• _Instructions to follow_: Return all lines of the data in which the string "different" occurs.

+ + + + +

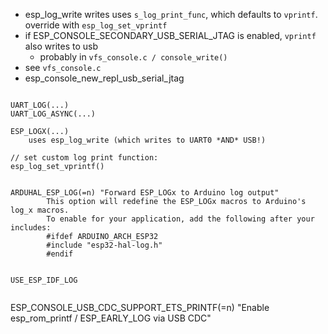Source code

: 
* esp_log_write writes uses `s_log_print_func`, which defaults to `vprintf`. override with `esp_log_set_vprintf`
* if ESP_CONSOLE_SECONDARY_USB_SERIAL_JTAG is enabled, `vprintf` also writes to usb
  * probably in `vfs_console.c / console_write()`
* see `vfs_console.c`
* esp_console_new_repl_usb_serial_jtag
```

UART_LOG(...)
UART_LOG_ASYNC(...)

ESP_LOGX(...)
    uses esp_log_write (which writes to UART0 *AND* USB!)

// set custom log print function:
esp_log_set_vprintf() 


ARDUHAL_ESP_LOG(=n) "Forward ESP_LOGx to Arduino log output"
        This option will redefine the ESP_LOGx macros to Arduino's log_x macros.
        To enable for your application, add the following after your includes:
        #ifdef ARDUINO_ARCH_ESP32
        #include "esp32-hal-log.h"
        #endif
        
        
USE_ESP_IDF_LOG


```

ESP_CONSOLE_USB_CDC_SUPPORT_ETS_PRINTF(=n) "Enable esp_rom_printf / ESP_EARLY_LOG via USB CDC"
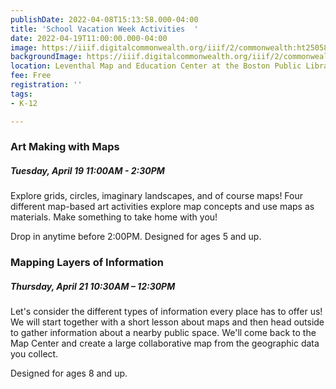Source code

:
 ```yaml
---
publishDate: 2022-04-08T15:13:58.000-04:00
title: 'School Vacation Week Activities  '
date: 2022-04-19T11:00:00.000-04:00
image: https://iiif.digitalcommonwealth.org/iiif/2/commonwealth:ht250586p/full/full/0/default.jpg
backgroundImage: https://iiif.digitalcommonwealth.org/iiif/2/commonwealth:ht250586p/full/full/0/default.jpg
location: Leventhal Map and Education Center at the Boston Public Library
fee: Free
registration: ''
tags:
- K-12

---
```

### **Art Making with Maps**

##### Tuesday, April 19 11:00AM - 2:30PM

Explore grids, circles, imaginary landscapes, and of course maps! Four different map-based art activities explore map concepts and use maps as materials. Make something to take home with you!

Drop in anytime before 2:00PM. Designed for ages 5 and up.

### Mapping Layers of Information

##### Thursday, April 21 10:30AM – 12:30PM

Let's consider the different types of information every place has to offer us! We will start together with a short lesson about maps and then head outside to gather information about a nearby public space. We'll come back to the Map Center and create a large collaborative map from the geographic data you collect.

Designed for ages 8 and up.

+ + + + +

• _Exercise output_:
Explore grids, circles, imaginary landscapes, and of course maps! Four different map-based art activities explore map concepts and use maps as materials. Make something to take home with you!
Let's consider the different types of information every place has to offer us! We will start together with a short lesson about maps and then head outside to gather information about a nearby public space. We'll come back to the Map Center and create a large collaborative map from the geographic data you collect.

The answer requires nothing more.